The need for arrest of posterior nasal haemorrhage with posterior nasal packing, with or without cauterization and anterior packing, arises when a patient experiences severe bleeding from the back of the nasal cavity—often from trauma, hypertension, or vascular anomalies—requiring urgent intervention under anesthesia to control the hemorrhage and stabilize the patient, excluding aftercare. This procedure is indicated for life-threatening posterior epistaxis, critical in the maxillofacial region where uncontrolled bleeding can obstruct the airway or lead to significant blood loss.

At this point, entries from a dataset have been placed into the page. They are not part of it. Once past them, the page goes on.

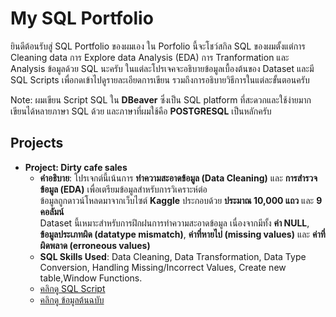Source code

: # My SQL Portfolio
ยินดีต้อนรับสู่ SQL Portfolio ของผมเอง ใน Porfolio นี้จะโชว์สกิล SQL ของผมตั้งแต่การ Cleaning data การ Explore data Analysis (EDA) 
การ Tranformation และ Analysis ข้อมูลด้วย SQL นะครับ ในแต่ละโปรเจคจะอธิบายข้อมูลเบื้องต้นของ Dataset และมี SQL Scripts เพื่อกดเข้าไปดูรายละเอียดการเขียน รวมถึงการอธิบายวิธีการในแต่ละขั้นตอนครับ

Note: ผมเขียน Script SQL ใน **DBeaver** ซึ่งเป็น SQL platform ที่สะดวกและใช้ง่ายมากเขียนได้หลายภาษา SQL ด้วย และภาษาที่ผมใช้คือ **POSTGRESQL** เป็นหลักครับ
## Projects

 - **Project: Dirty cafe sales**
     - **คำอธิบาย**: โปรเจกต์นี้เน้นการ **ทำความสะอาดข้อมูล (Data Cleaning)** และ **การสำรวจข้อมูล (EDA)** เพื่อเตรียมข้อมูลสำหรับการวิเคราะห์ต่อ  
  ข้อมูลถูกดาวน์โหลดมาจากเว็บไซต์ **Kaggle** ประกอบด้วย **ประมาณ 10,000 แถว** และ **9 คอลัมน์**  
  Dataset นี้เหมาะสำหรับการฝึกฝนการทำความสะอาดข้อมูล เนื่องจากมีทั้ง **ค่า NULL**, **ข้อมูลประเภทผิด (datatype mismatch)**, **ค่าที่หายไป (missing values)** และ **ค่าที่ผิดพลาด (erroneous values)**
      - **SQL Skills Used**: Data Cleaning, Data Transformation, Data Type Conversion, Handling Missing/Incorrect Values, Create new table,Window Functions.
      - [คลิกดู SQL Script](clean_cafe_sales.sql)
      - [คลิกดู ข้อมูลต้นฉบับ](https://www.kaggle.com/datasets/ahmedmohamed2003/cafe-sales-dirty-data-for-cleaning-training)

Specific conditions necessitating this intervention include:
For example, a patient with a sudden, heavy nosebleed after a fall might require posterior nasal packing under anesthesia to stop the bleeding from a deep vessel, with cauterization if a specific bleed point is identified. In an aged care setting, an elderly patient on blood thinners with uncontrolled posterior epistaxis could need this intervention to prevent airway compromise or hypovolemic shock, tailored to their frailty and higher bleeding risk. By packing the nasal cavity—sometimes with additional cauterization—this service halts severe bleeding, protects the airway, and stabilizes the patient, making it an essential emergency procedure within the maxillofacial framework.
Stops severe nasal bleeding, protects airway, and stabilizes patient condition.
Recovery of 1-2 days with nasal packing discomfort and monitoring; hospital stay typically required.